図:相関係数(1974年1月から2024年2月までの月間平均価格をもとに算出)

出所:国内大手地金商のデータを基に筆者作成

 国内小売と換算値の相関係数に着目します。過去50年間でも、円安が急進した約3年間でも、変わらずほぼ1である0.9999近辺です。(相関係数は二つの銘柄の値動きにおける山と谷のタイミングの関係性の強弱を示唆するもので、絶対額の完全性を示すものではない点に留意が必要です。ほぼ1であることが、二つの価格が同一であることを示しているわけではありません)

 ここで述べたいことは、国内小売と計算で求めた換算値の相関係数がほぼ1なのであれば、国内小売はほぼ計算で求められると思量できることです。筆者はこれをもって国内小売は「つくられている」と考えています。国内小売は独自の価格決定要因を持たず、淡々とドル建てとドル円によってつくられ続けている可能性があります。

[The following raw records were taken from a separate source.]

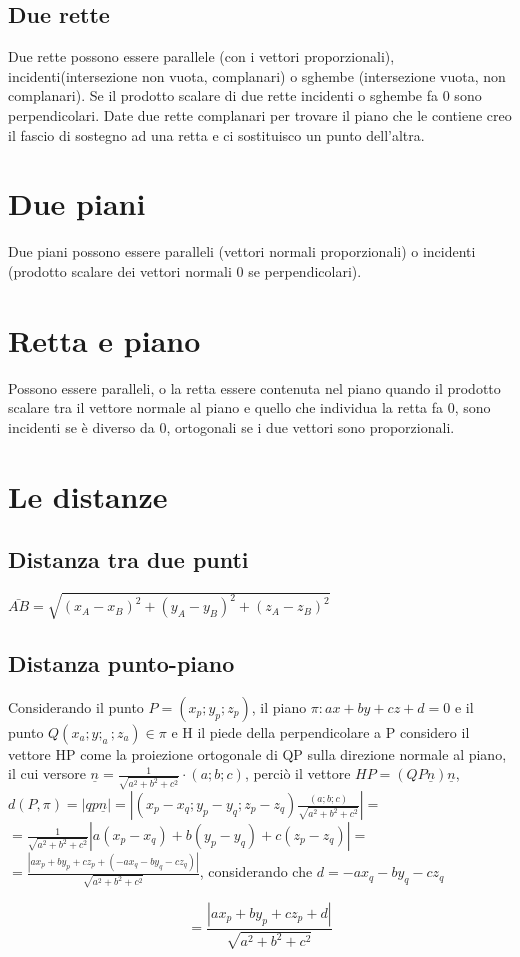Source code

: \subsection{Due rette}
Due rette possono essere parallele (con i vettori proporzionali), incidenti(intersezione non vuota, complanari) o sghembe (intersezione vuota, non complanari). Se il 
prodotto scalare di due rette incidenti o sghembe fa 0 sono perpendicolari. Date due rette complanari per trovare il piano che le contiene creo il fascio di sostegno ad una retta e ci sostituisco un punto dell'altra.
\section{Due piani}
Due piani possono essere paralleli (vettori normali proporzionali) o incidenti (prodotto scalare dei vettori normali 0 se perpendicolari).
\section{Retta e piano}
Possono essere paralleli, o la retta essere contenuta nel piano quando il prodotto scalare tra il vettore normale al piano e quello che individua la retta fa 0, sono
incidenti se \`e diverso da 0, ortogonali se i due vettori sono proporzionali.
\section{Le distanze}
\subsection{Distanza tra due punti}
$\bar{AB}=\sqrt{(x_A-x_B)^2+(y_A-y_B)^2+(z_A-z_B)^2}$
\subsection{Distanza punto-piano}
Considerando il punto $P=(x_p;y_p;z_p)$, il piano $\pi:ax+by+cz+d=0$ e il punto $Q(x_a;y;_a;z_a)\in\pi$ e H il piede della perpendicolare a P considero il vettore HP come
la proiezione ortogonale di QP sulla direzione normale al piano, il cui versore $\underline{n}=\frac{1}{\sqrt{a^2+b^2+c^2}}\cdot(a;b;c)$, perci\`o il vettore $HP=(QP \underline{n})\underline{n}$, $d(P,\pi)=|qp\underline{n}|=|(x_p-x_q;y_p-y_q;z_p-z_q)\frac{(a;b;c)}{\sqrt{a^2+b^2+c^2}}|=$\\
$=\frac{1}{\sqrt{a^2+b^2+c^2}}|a(x_p-x_q)+b(y_p-y_q)+c(z_p-z_q)|=$\\
$=\frac{|ax_p+by_p+cz_p+(-ax_q-by_q-cz_q)|}{\sqrt{a^2+b^2+c^2}}$, considerando che $d=-ax_q-by_q-cz_q$\\
\begin{center}
\begin{equation}
=\frac{|ax_p+by_p+cz_p+d|}{\sqrt{a^2+b^2+c^2}}
\end{equation}
\end{center}
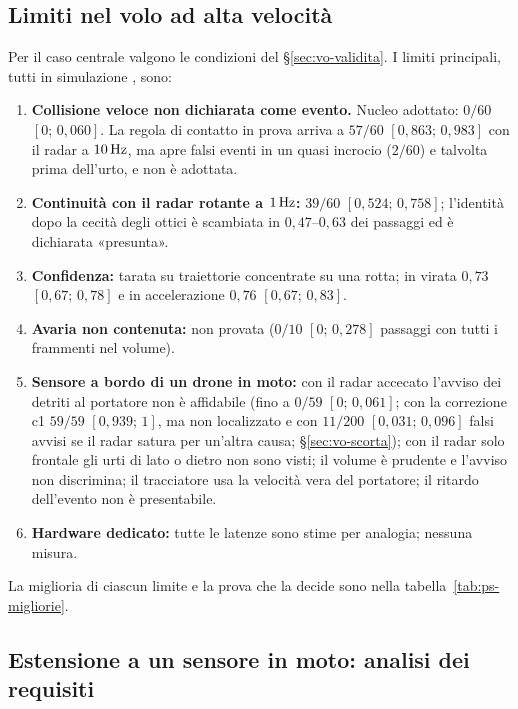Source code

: \subsection{Limiti nel volo ad alta velocità}\label{sec:lim-volo}

Per il caso centrale valgono le condizioni del \S\ref{sec:vo-validita}. I limiti principali, tutti in simulazione , sono:
\begin{enumerate}[label=V\arabic*.,leftmargin=2.2em]
\item \textbf{Collisione veloce non dichiarata come evento.} Nucleo adottato: $0/60$ $[0;\,0{,}060]$. La regola di contatto in prova arriva a $57/60$ $[0{,}863;\,0{,}983]$ con il radar a $10\,\mathrm{Hz}$, ma apre falsi eventi in un quasi incrocio ($2/60$) e talvolta prima dell'urto, e non è adottata.
\item \textbf{Continuità con il radar rotante a $1\,\mathrm{Hz}$:} $39/60$ $[0{,}524;\,0{,}758]$; l'identità dopo la cecità degli ottici è scambiata in $0{,}47$--$0{,}63$ dei passaggi ed è dichiarata «presunta».
\item \textbf{Confidenza:} tarata su traiettorie concentrate su una rotta; in virata $0{,}73$ $[0{,}67;\,0{,}78]$ e in accelerazione $0{,}76$ $[0{,}67;\,0{,}83]$.
\item \textbf{Avaria non contenuta:} non provata ($0/10$ $[0;\,0{,}278]$ passaggi con tutti i frammenti nel volume).
\item \textbf{Sensore a bordo di un drone in moto:} con il radar accecato l'avviso dei detriti al portatore non è affidabile (fino a $0/59$ $[0;\,0{,}061]$; con la correzione c1 $59/59$ $[0{,}939;\,1]$, ma non localizzato e con $11/200$ $[0{,}031;\,0{,}096]$ falsi avvisi se il radar satura per un'altra causa; \S\ref{sec:vo-scorta}); con il radar solo frontale gli urti di lato o dietro non sono visti; il volume è prudente e l'avviso non discrimina; il tracciatore usa la velocità vera del portatore; il ritardo dell'evento non è presentabile.
\item \textbf{Hardware dedicato:} tutte le latenze sono stime per analogia; nessuna misura.
\end{enumerate}
La miglioria di ciascun limite e la prova che la decide sono nella tabella~\ref{tab:ps-migliorie}.

\subsection{Estensione a un sensore in moto: analisi dei requisiti}\label{sec:lim-moto}

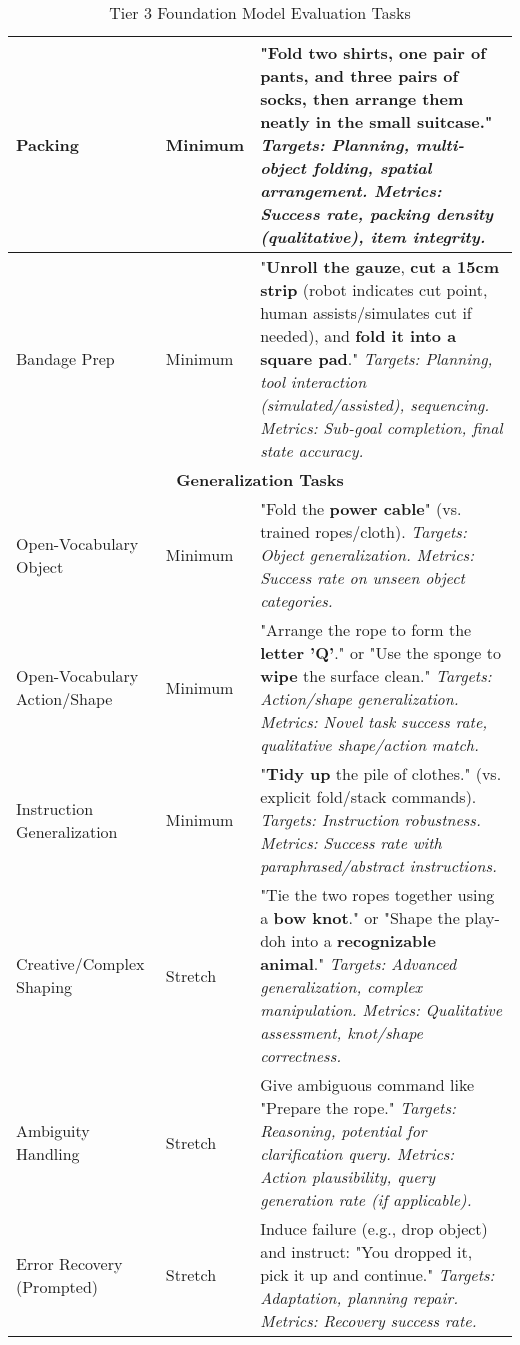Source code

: \begin{table}[h]
\begin{tabular}{|p{3.5cm}|p{2cm}|p{8.5cm}|}
\hline
Packing & Minimum & "\textbf{Fold two shirts, one pair of pants, and three pairs of socks}, then \textbf{arrange them neatly} in the small suitcase." \textit{Targets: Planning, multi-object folding, spatial arrangement. Metrics: Success rate, packing density (qualitative), item integrity.} \\
\hline
Bandage Prep & Minimum & "\textbf{Unroll the gauze}, \textbf{cut a 15cm strip} (robot indicates cut point, human assists/simulates cut if needed), and \textbf{fold it into a square pad}." \textit{Targets: Planning, tool interaction (simulated/assisted), sequencing. Metrics: Sub-goal completion, final state accuracy.} \\
\hline
\multicolumn{3}{|c|}{\textbf{Generalization Tasks}} \\
\hline
Open-Vocabulary Object & Minimum & "Fold the \textbf{power cable}" (vs. trained ropes/cloth). \textit{Targets: Object generalization. Metrics: Success rate on unseen object categories.} \\
\hline
Open-Vocabulary Action/Shape & Minimum & "Arrange the rope to form the \textbf{letter 'Q'}." or "Use the sponge to \textbf{wipe} the surface clean." \textit{Targets: Action/shape generalization. Metrics: Novel task success rate, qualitative shape/action match.} \\
\hline
Instruction Generalization & Minimum & "\textbf{Tidy up} the pile of clothes." (vs. explicit fold/stack commands). \textit{Targets: Instruction robustness. Metrics: Success rate with paraphrased/abstract instructions.} \\
\hline
Creative/Complex Shaping & Stretch & "Tie the two ropes together using a \textbf{bow knot}." or "Shape the play-doh into a \textbf{recognizable animal}." \textit{Targets: Advanced generalization, complex manipulation. Metrics: Qualitative assessment, knot/shape correctness.} \\
\hline
Ambiguity Handling & Stretch & Give ambiguous command like "Prepare the rope." \textit{Targets: Reasoning, potential for clarification query. Metrics: Action plausibility, query generation rate (if applicable).} \\
\hline
Error Recovery (Prompted) & Stretch & Induce failure (e.g., drop object) and instruct: "You dropped it, pick it up and continue." \textit{Targets: Adaptation, planning repair. Metrics: Recovery success rate.} \\
\hline
\end{tabular}
\caption{Tier 3 Foundation Model Evaluation Tasks}
\end{table}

 日銀のマイナス金利解除を機に、国内では利上げの議論が進んでいますが、その利上げによって国内小売が大きく下がる可能性は低いとみています。国内小売は以下の通り基本的にドル建てに追随する、ドル円が急変して相関が薄れたとしても長期視点ではやはり、ドル建て追随に回帰すると考えます。

 つまり、国内小売の価格決定に最も重要なのは「ドル建て」ということになります。

 国内小売は、長期視点では同じ金(ゴールド)であり基軸通貨で取引されているドル建ての動向に最も強く影響を受けています。ドル円は、国内小売の動向に短中期的な強弱を加えることはあったとしても、長期視点のトレンドをつくることはほとんどありません。

 その意味では、国内小売やそれと似た値動きをする金関連商品への投資の際は、ドル建てを最重要視しつつ、その次にドル円にも目を配る、という姿勢が欠かせないといえます。日銀の方針などの日本独自の要素よりも海外の動向に目を向けることが重要だと考えます。

 ドル円は日銀の方針に影響を受けますが、そもそもドル円は日本の要因だけで動いているわけではありません(米国起因の影響力は大変に大きい)。かつ長期視点でドル円の国内小売に対する影響度がドル建てに及ばないのであれば、日銀のマイナス金利解除や利上げ模索が国内小売などへの投資妙味を低下させる決定的な要因にはならないといえるでしょう。